Monadic data transformation

The first step is to define a trait and method that describe the transformation of data by the computation units of a workflow. The data transformation is the foundation of any workflow for processing and classifying a dataset, training and validating a model, and displaying results.

There are two symbolic models used for defining a data processing or data transformation:

  • Explicit model: The developer creates a model explicitly from a set of configuration parameters. Most of deterministic algorithms and unsupervised learning techniques use an explicit model.
  • Implicit model: The developer provides a training set that is a set of labeled observations (observations with an expected outcome). A classifier extracts a model through the training set. Supervised learning techniques rely on models implicitly generated from labeled data.

Error handling

The simplest form of data transformation is morphism between the two U and V types. The data transformation enforces a contract for validating an input and returning either a value or an error. From now on, we use the following convention:

  • Input value: The validation is implemented through a partial function of the PartialFunction type that is returned by the data transformation. A MatchErr error is thrown in case the input value does not meet the required condition (contract).
  • Output value: The type of a return value is Try[V] for which an exception is returned in case of an error.

Note

Reusability of partial functions

Reusability is another benefit of partial functions, which is illustrated in the following code snippet:

class F { 
  def f: PartialFunction[Int, Try[Double]] { case n: Int … 
  }
}
val pfn = (new F).f
pfn(4)
pfn(10)

Partial functions enable developers to implement methods that address the most common (primary) use cases for which input values have been tested. All other nontrivial use cases (or input values) generate a MatchErr exception. At a later stage in the development cycle, the developer can implement the code to handle the less common use cases.

Note

Runtime validation of a partial function

It is a good practice to validate if a partial function is defined for a specific value of the argument:

for {
  pfn.isDefinedAt(input)
  value <- pfn(input)
} yield { … }

This preemptive approach allows the developer to select an alternative method or a full function. It is an efficient alternative to catch a MathErr exception. The validation of a partial function is omitted throughout the book for the sake of clarity.

Therefore, the signature of a data transformation is defined as follows:

def |> : PartialFunction[U, Try[V]]

Note

F# language references

The |> notation used as the signature of the transform is borrowed from the F# language [2:2].

Explicit models

The objective is to define a symbolic representation of the transformation of different types of data without exposing the internal state of the algorithm implementing the data transformation. The transformation on a dataset is performed using a model or configuration that is fully defined by the user, which is illustrated in the following diagram:

Explicit models

Visualization of explicit models

The transformation of an explicit configuration or model, config, is defined as an ETransform abstract class parameterized by the T type of the model:

abstract class ETransform[T](val config: T) { //explicit model
  type U   // type of input
  type V   // type of output
  def |> : PartialFunction[U, Try[V]]  // data transformation
}

The input U type and output V type have to be defined in the subclasses of ETransform. The |> transform operator returns a partial function that can be reused for different input values.

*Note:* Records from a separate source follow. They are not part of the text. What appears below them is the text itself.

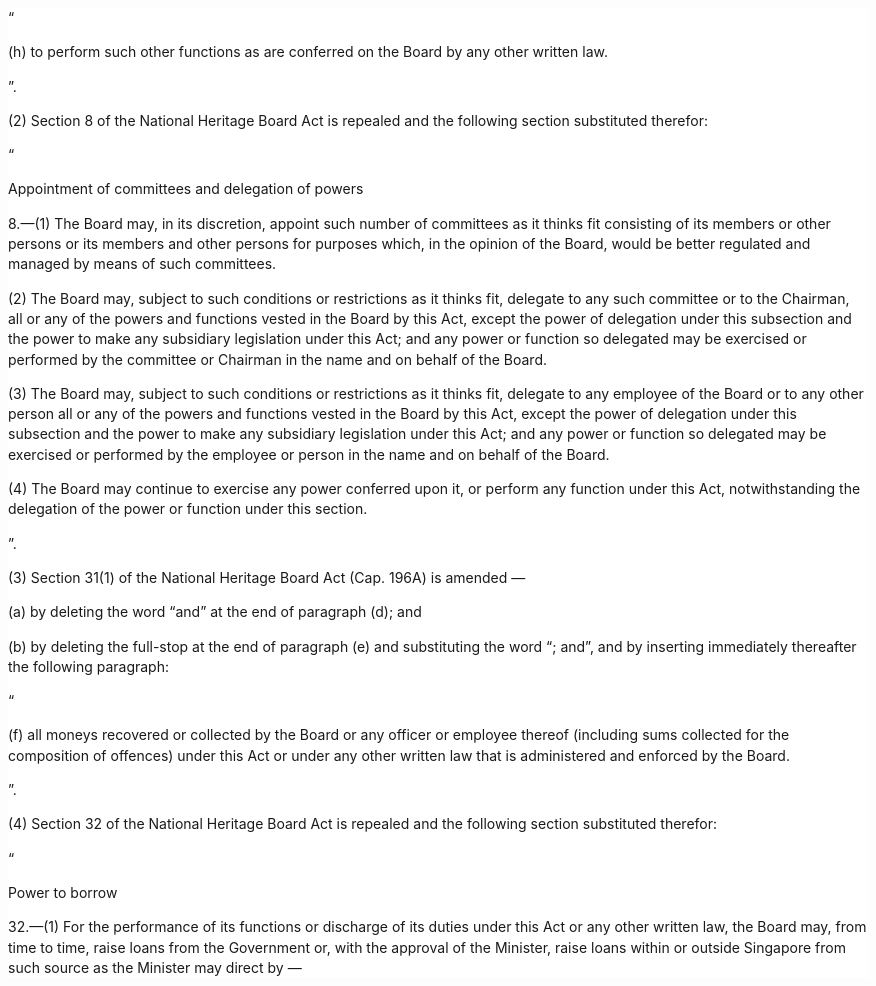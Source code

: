 “

(h) to perform such other functions as are conferred on the Board by any other written law.

”.

(2) Section 8 of the National Heritage Board Act is repealed and the following section substituted therefor:

“

Appointment of committees and delegation of powers

8\.—(1) The Board may, in its discretion, appoint such number of committees as it thinks fit consisting of its members or other persons or its members and other persons for purposes which, in the opinion of the Board, would be better regulated and managed by means of such committees.

(2) The Board may, subject to such conditions or restrictions as it thinks fit, delegate to any such committee or to the Chairman, all or any of the powers and functions vested in the Board by this Act, except the power of delegation under this subsection and the power to make any subsidiary legislation under this Act; and any power or function so delegated may be exercised or performed by the committee or Chairman in the name and on behalf of the Board.

(3) The Board may, subject to such conditions or restrictions as it thinks fit, delegate to any employee of the Board or to any other person all or any of the powers and functions vested in the Board by this Act, except the power of delegation under this subsection and the power to make any subsidiary legislation under this Act; and any power or function so delegated may be exercised or performed by the employee or person in the name and on behalf of the Board.

(4) The Board may continue to exercise any power conferred upon it, or perform any function under this Act, notwithstanding the delegation of the power or function under this section.

”.

(3) Section 31(1) of the National Heritage Board Act (Cap. 196A) is amended —

(a) by deleting the word “and” at the end of paragraph (d); and

(b) by deleting the full-stop at the end of paragraph (e) and substituting the word “; and”, and by inserting immediately thereafter the following paragraph:

“

(f) all moneys recovered or collected by the Board or any officer or employee thereof (including sums collected for the composition of offences) under this Act or under any other written law that is administered and enforced by the Board.

”.

(4) Section 32 of the National Heritage Board Act is repealed and the following section substituted therefor:

“

Power to borrow

32\.—(1) For the performance of its functions or discharge of its duties under this Act or any other written law, the Board may, from time to time, raise loans from the Government or, with the approval of the Minister, raise loans within or outside Singapore from such source as the Minister may direct by —
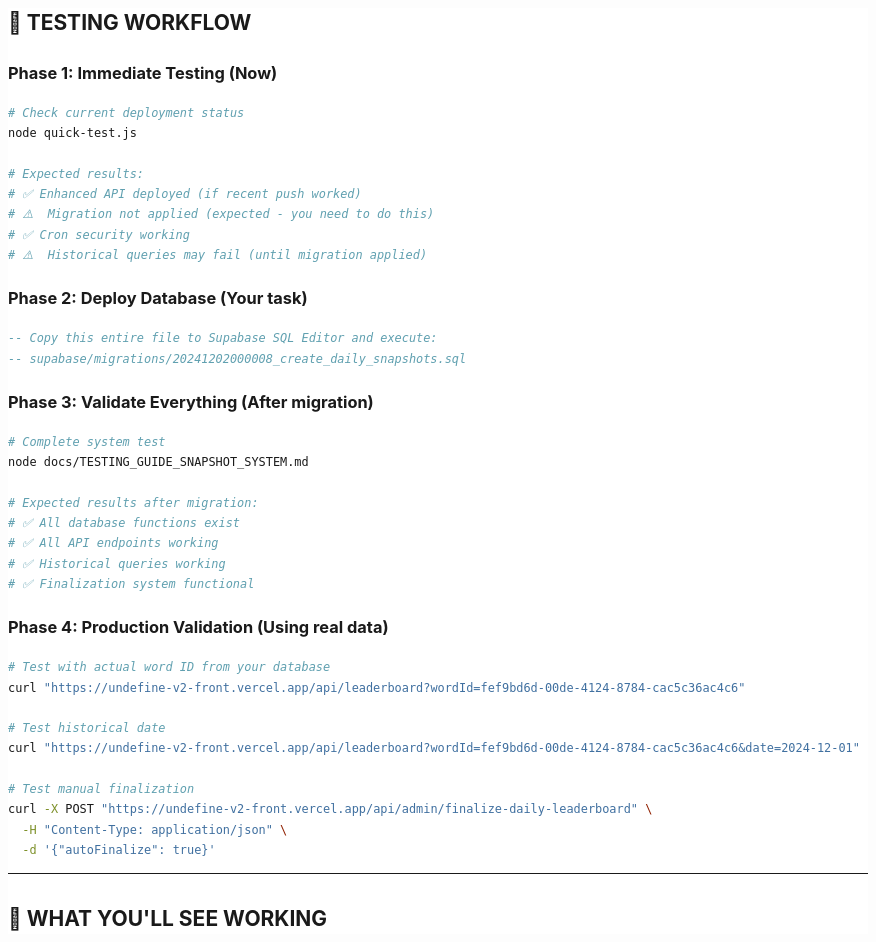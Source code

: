 ## 🚀 TESTING WORKFLOW

### **Phase 1: Immediate Testing** (Now)
```bash
# Check current deployment status
node quick-test.js

# Expected results:
# ✅ Enhanced API deployed (if recent push worked)
# ⚠️  Migration not applied (expected - you need to do this)
# ✅ Cron security working
# ⚠️  Historical queries may fail (until migration applied)
```

### **Phase 2: Deploy Database** (Your task)
```sql
-- Copy this entire file to Supabase SQL Editor and execute:
-- supabase/migrations/20241202000008_create_daily_snapshots.sql
```

### **Phase 3: Validate Everything** (After migration)
```bash
# Complete system test
node docs/TESTING_GUIDE_SNAPSHOT_SYSTEM.md

# Expected results after migration:
# ✅ All database functions exist
# ✅ All API endpoints working  
# ✅ Historical queries working
# ✅ Finalization system functional
```

### **Phase 4: Production Validation** (Using real data)
```bash
# Test with actual word ID from your database
curl "https://undefine-v2-front.vercel.app/api/leaderboard?wordId=fef9bd6d-00de-4124-8784-cac5c36ac4c6"

# Test historical date  
curl "https://undefine-v2-front.vercel.app/api/leaderboard?wordId=fef9bd6d-00de-4124-8784-cac5c36ac4c6&date=2024-12-01"

# Test manual finalization
curl -X POST "https://undefine-v2-front.vercel.app/api/admin/finalize-daily-leaderboard" \
  -H "Content-Type: application/json" \
  -d '{"autoFinalize": true}'
```

---

## 🎯 WHAT YOU'LL SEE WORKING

The creation of a class that implements a specific transformation using an explicit configuration is quite simple: all you need is the definition of an input/output U/V type and an implementation of the |> transformation method.

Let's consider the extraction of data from a financial source, DataSource, that takes a list of functions that convert some text fields, Fields, into a Double value as the input and produce a list of observations of the XSeries[Double] type. The extraction parameters are defined in the DataSourceConfig class:

class DataSource(
  config: DataSourceConfig,   //1
  srcFilter: Option[Fields => Boolean]= None)
        extends ETransform[DataSourceConfig](config) { //2
  type U = List[Fields => Double]   //3
  type V = List[XSeries[Double]]     //4
  override def |> : PartialFunction[U, Try[V]] = { //5
    case u: U if(!u.isEmpty) => … 
  }
}

The DataSourceConfig configuration is explicitly provided as an argument of the constructor for DataSource (line 1). The constructor implements the basic type and data transformation associated with an explicit model (line 2). The class defines the U type of input values (line 3), V type of output values (line 4), and |> transformation method that returns a partial function (line 5).

Note

The DataSource class

The Data extraction section of the Appendix A, Basic Concepts describes the DataSource class functionality. The DataSource class is used throughout the book.

Data transformations using an explicit model or configuration constitute a category with monadic operations. The monad associated with the ETransform class subclasses the definition of the higher kind, _Monad:

private val eTransformMonad = new _Monad[ETransform] {
  override def unit[T](t:T) = eTransform(t)   //6
  override def map[T,U](m: ETransform[T])     //7
      (f: T => U): ETransform[U] = eTransform( f(m.config) )
  override def flatMap[T,U](m: ETransform[T])  //8
      (f: T =>ETransform[U]): ETransform[U] = f(m.config)
}

The singleton eTransformMonad implements the following basic monadic operators introduced in the Monads section under Abstraction in Chapter 1, Getting Started:

  • The unit method is used to instantiate ETransform (line 6)
  • The map is used to transform an ETransform object by morphing its elements (line 7)
  • The flatMap is used to transform an ETransform object by instantiating its elements (line 8)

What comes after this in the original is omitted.